Just before the start of his sophomore season in 2018, Black suffered another, similar injury, this time fracturing his right foot. He saw his first playing time of the year on November 3 against Penn State, and recorded his first catch of the year two weeks later against Indiana. He finished his sophomore season with just four catches for 35 yards and no touchdowns.

Black was healthy in the 2019 season, but had to compete for playing time with Nico Collins, Donovan Peoples-Jones and Ronnie Bell. For the year, he played in 11 games and had 25 receptions for 323 yards and 1 touchdown. Black entered the transfer portal on December 13, 2019.

On April 28, 2020, Black announced he had decided to grad transfer to the University of Texas at Austin. In one season at Texas, he played in 8 games, with one start, recording one touchdown and 10 receptions for 240 yards. His only start came in the first game of the season, against UTEP, after which he lost the starting job to Brennan Eagles. He did not play in his final game at Texas and opted not to play in the Alamo Bowl, even though Eagles also opted out meaning he would've gotten more playing time.

==Professional career==

Pre-draft measurables
| Height | Weight | Arm length | Hand span | Wingspan | 40-yard dash | 10-yard split | 20-yard split | 20-yard shuttle | Three-cone drill | Vertical jump | Broad jump | Bench press |
| 6 ft 2+3⁄4 in (1.90 m) | 213 lb (97 kg) | 33+3⁄4 in (0.86 m) | 9+3⁄4 in (0.25 m) | 6 ft 7 in (2.01 m) | 4.53 s | 1.58 s | 2.52 s | 4.26 s | 6.91 s | 40.0 in (1.02 m) | 11 ft 0 in (3.35 m) | 15 reps |
All values from Pro Day

===Indianapolis Colts===
Black signed with the Indianapolis Colts as an undrafted free agent on May 6, 2021. He was waived by Indianapolis on August 31, and was re-signed to the practice squad the next day. Black was released by the Colts on November 23.

=== New York Jets===
On December 7, 2021, Black was signed to the New York Jets' practice squad. He was called up from the practice squad for the last game of the season against the Buffalo Bills and made his first career NFL catch.

Black signed a reserve/future contract with the Jets on January 10, 2022. On August 30, Black was waived by the Jets and was re-signed to the practice squad the following day. He was released by the Jets on December 6.

===Baltimore Ravens===
On January 3, 2023, Black was signed to the Baltimore Ravens' practice squad.

On April 19, 2023, Black re-signed with the Ravens.
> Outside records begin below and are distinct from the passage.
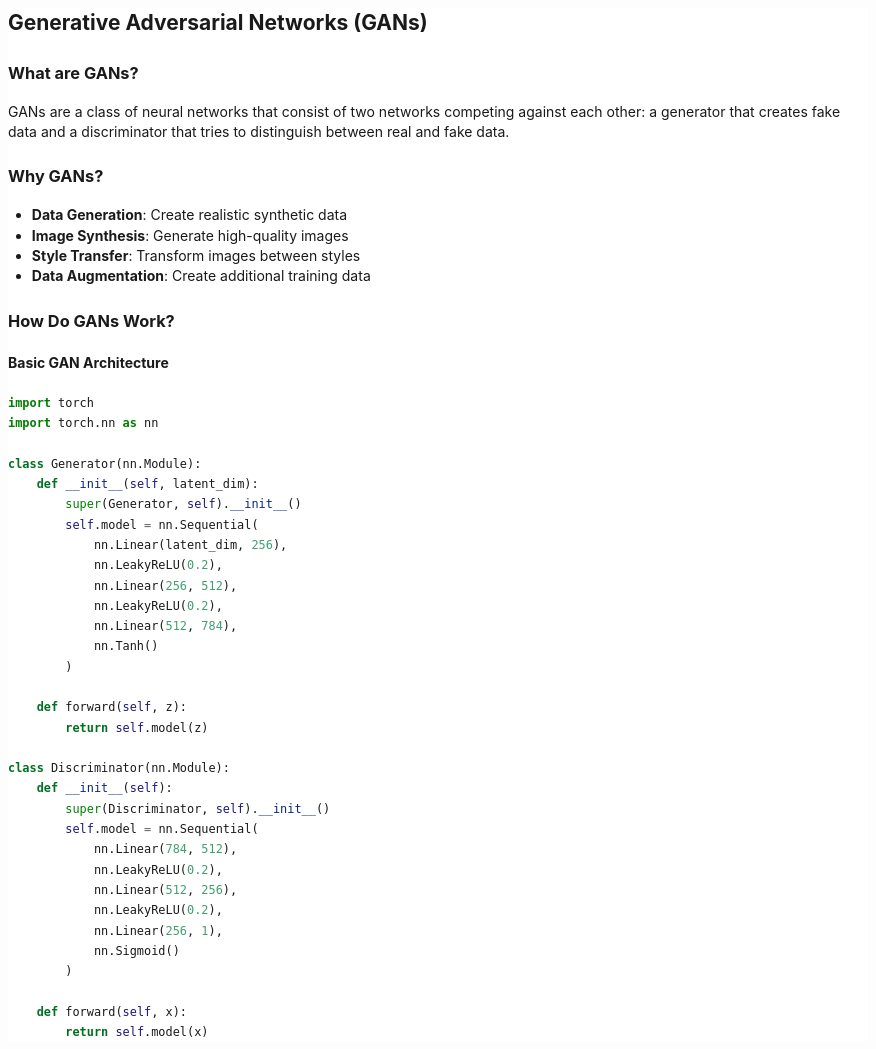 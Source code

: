 
## Generative Adversarial Networks (GANs)

### What are GANs?
GANs are a class of neural networks that consist of two networks competing against each other: a generator that creates fake data and a discriminator that tries to distinguish between real and fake data.

### Why GANs?
- **Data Generation**: Create realistic synthetic data
- **Image Synthesis**: Generate high-quality images
- **Style Transfer**: Transform images between styles
- **Data Augmentation**: Create additional training data

### How Do GANs Work?

#### Basic GAN Architecture
```python
import torch
import torch.nn as nn

class Generator(nn.Module):
    def __init__(self, latent_dim):
        super(Generator, self).__init__()
        self.model = nn.Sequential(
            nn.Linear(latent_dim, 256),
            nn.LeakyReLU(0.2),
            nn.Linear(256, 512),
            nn.LeakyReLU(0.2),
            nn.Linear(512, 784),
            nn.Tanh()
        )
    
    def forward(self, z):
        return self.model(z)

class Discriminator(nn.Module):
    def __init__(self):
        super(Discriminator, self).__init__()
        self.model = nn.Sequential(
            nn.Linear(784, 512),
            nn.LeakyReLU(0.2),
            nn.Linear(512, 256),
            nn.LeakyReLU(0.2),
            nn.Linear(256, 1),
            nn.Sigmoid()
        )
    
    def forward(self, x):
        return self.model(x)
```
He was waived on August 29 as a part of final roster cuts Black was re-signed to their practice squad on September 26. He was released by Baltimore on October 27. Black was again re-signed to the team's practice squad on December 7. He was released again on January 17, 2024.

===Pittsburgh Steelers===
Black was signed by the Pittsburgh Steelers on July 31, 2024. He was waived/injured on August 13 and was released six days later with an injury settlement.

===Miami Dolphins===
On October 23, 2024, Black was signed to the Miami Dolphins' practice squad. He signed a reserve/future contract with Miami on January 7, 2025. On August 19, Black was waived by the Dolphins.

=== Louisville Kings ===
On January 14, 2026, Black was drafted by the Louisville Kings in Day 2 of the 2026 UFL draft. He played in mine regular season games, placed third on the team for receptions and receiving yards, and tied for first for receiving touchdowns. Black played in both playoff games and helped the Kings win the 2026 UFL Championship at the United Bowl.

=== Detroit Lions ===
On June 17, 2026, Black signed with the Detroit Lions. On August 3, he was released by the Lions. Two days later, Black was re-signed. On August 30, he was waived as part of final roster cuts.